それは「個性として認めて欲しい」「個性として認めるべきだ」と言う事に疑問を感じるのです。
特に「無口」やそれに類する事に関しては、特に疑問を感じるのです。
話は変わりますが、私はフィリピン人と国際結婚をしています。
妻の親族からの質問で物凄いカルチャーショックを受けました。
私がフィリピンに行った時は、マルコス政権が倒れたクーデターの最中です。
最初に会ったときに聞かれた事が、「本当にお前は日本人か?アメリカ人じゃないのか?」と何度も聞かれました。
私には何の事か全く分かりませんでしたが、話をするうちに徐々に理解できました。
まず、その当時のフィリピン人は「日本人は赤ちゃんを空に放り投げ、銃剣で刺し殺す」と思い「日本人は怖い」と思っており、日本人は軍服を着て銃剣を装着したライフルを持っていると思っていたのです。

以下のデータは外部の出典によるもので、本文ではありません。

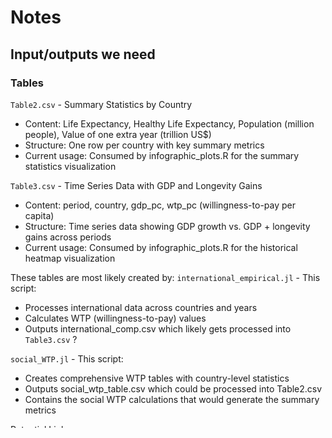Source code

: # Notes

## Input/outputs we need

### Tables 

`Table2.csv` - Summary Statistics by Country
- Content: Life Expectancy, Healthy Life Expectancy, Population (million people), Value of one extra year (trillion US$)
- Structure: One row per country with key summary metrics
- Current usage: Consumed by infographic_plots.R for the summary statistics visualization

`Table3.csv` - Time Series Data with GDP and Longevity Gains
- Content: period, country, gdp_pc, wtp_pc (willingness-to-pay per capita)
- Structure: Time series data showing GDP growth vs. GDP + longevity gains across periods
- Current usage: Consumed by infographic_plots.R for the historical heatmap visualization

These tables are most likely created by:
`international_empirical.jl` - This script:
- Processes international data across countries and years
- Calculates WTP (willingness-to-pay) values
- Outputs international_comp.csv which likely gets processed into `Table3.csv` ?

`social_WTP.jl` - This script:
- Creates comprehensive WTP tables with country-level statistics
- Outputs social_wtp_table.csv which could be processed into Table2.csv
- Contains the social WTP calculations that would generate the summary metrics

Potential Link:
- international_empirical.jl → processes it into Table3.csv
- social_WTP.jl → processes it into Table2.csv


### Data

`Andrew_international.xlsx`

Excel File Structure (Sheet 1: "All Data"):
- Contains the full results dataframe with all variables
- One row per country-year combination
- Includes original variables plus calculated ones
- Current usage: consumed by infographic_plots.R - Reads the "All Data" sheet to create visualizations

Potential link:
- international_empirical.jl → international_comp.csv → GBD_data.R → Andrew_international.xlsx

日本人は「軍服」と言うイメージしか持っていなかったのです。
何より「日本人は、赤ちゃんを刺し殺す怖い民族」と言われた時には、驚きよりもいわれの無い相手の言葉に悲しい気持ちになりました。
その、赤ちゃんを刺し殺すイメージは、戦時中から描かれている「反日の絵」に、放り投げた赤ちゃんを銃剣で刺し殺す姿が描かれていたのです。
当時はまだ日本とフィリピンの交流は少なく、戦時中のイメージだけで現代日本を全く理解していませんでした。
私は英語はほとんど駄目、ましてやタガログ語など話せませんでしたが、片言の英語と身振り手振りで結構話しました。
どうしても通じない時は、辞書を片手に、それでも通じない時は妻に通訳を頼んで意思の疎通を図りました。
一生懸命お互いを理解しようとすれば、結構通じる物で、現代の日本は戦時中の日本とは違う事を説明しました。
私が妻の実家に行った時も、近所の住人達が一斉に押しかけ、指差しながら「日本人だ、あれが日本人だ!」と騒ぎ出し、その人に目を向けると「ワー!」と叫びながら走って逃げていったり、妻の実家に入った時には日本人見たさのフィリピン人が百人以上集まってきて、とんでもない騒ぎになってしまいました。
正直な所「このままリンチにあって殺されるかもしれない」と言う恐怖感と「どうせ死ぬなら大和魂を見せてやる!」などと考えながら妻の実家に向いました。
フィリピンは日本に占領されていた歴史が有る国でありながら、日本人が珍しかったのです。
しかし、その時はまだ日本人を怖がっていて、最初は妻とその親族だけしか話していませんでしたが、話が弾み親族から笑いが出ると、一人、また一人と私に話しかけてきて、辞書を片手に必死に話していると、気がついた時には私の周りには、近所の人が取り巻いていました。
たった数時間のコミュニケーションで「赤ちゃんを銃剣で刺し殺す日本人のイメージ」が無くなり、今の日本を理解してもらえたのです。
翌日はシティーホールと呼ばれる所に行って結婚式をするのですが、前日には殺気まであった近所の住人が「俺達の客に何かあったらいけない、お前は俺達が守る」と言い、式場まで行くタクシーの前後を、ジープに乗りライフルや自動小銃を持って警護してくれたのです。
私は、この時にコミュニケーションの重要性を心底実感しました。
人と人とのコミュニケーションは「言葉」ですが、言葉が通じなくても「何とか相手に分かって貰おう」と必死に伝えようとすれば伝えられるのです。
このフィリピンでの話しでも「言葉が分からない」事を理由に、コミュニケーションを取らなかったらどうなっていたか分かりません。
「無口や口下手も個性だ、個性として認めろ」と言っても、コミュニケーションをとらなければ現代の妖怪 になってしまいます。